Joint-Embedding Predictive Architectures (JEPAs) underpin a growing family of latent world models for control from raw pixels, but every existing JEPA world model commits at training time to a single inference paradigm: either trajectory optimisation in a learned dynamics model, or direct behaviour cloning. A single checkpoint that serves both would defer this choice to inference, when deployment constraints (rollout cost, observation accessibility) determine which path wins. We present Qantara, an end-to-end JEPA whose joint training objective pairs a Brownian-bridge interpolant between consecutive clean latents on the state axis with noise-to-data flow matching on the action axis. The same checkpoint serves three inference paradigms without retraining: latent planning, behaviour-cloning action sampling, and inverse dynamics, which we query through a video-inverse composition that first predicts the next latent without action conditioning, then extracts the action.

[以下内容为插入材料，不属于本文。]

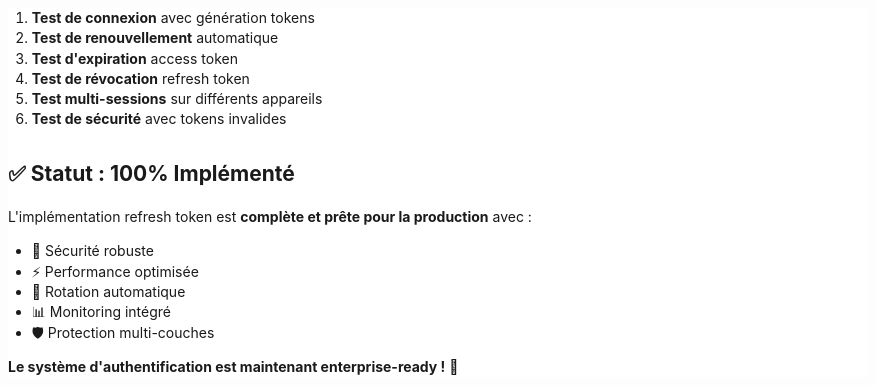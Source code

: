 1. **Test de connexion** avec génération tokens
2. **Test de renouvellement** automatique
3. **Test d'expiration** access token
4. **Test de révocation** refresh token
5. **Test multi-sessions** sur différents appareils
6. **Test de sécurité** avec tokens invalides

## ✅ Statut : 100% Implémenté

L'implémentation refresh token est **complète et prête pour la production** avec :
- 🔐 Sécurité robuste
- ⚡ Performance optimisée  
- 🔄 Rotation automatique
- 📊 Monitoring intégré
- 🛡️ Protection multi-couches

**Le système d'authentification est maintenant enterprise-ready !** 🚀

Training concentrates mass on the edges of the (action-time, state-time) noise square, where inference queries the predictor: replacing it with uniform interior sampling drops Push-T planning from 90.1 to 53.3 SR at matched compute. On the LeWM control suite, Qantara reaches a 91.2 SR three-train-seed average and sets new SOTA on OGBench-Cube (+7.7 SR over DINO-WM, +19.7 over LeWM). From the same weights, the behaviour-cloning and video-inverse paths reach 82-83 SR on Push-T and 71-73 SR on Cube. These results move JEPA world models from single-paradigm planners to multi-paradigm controllers.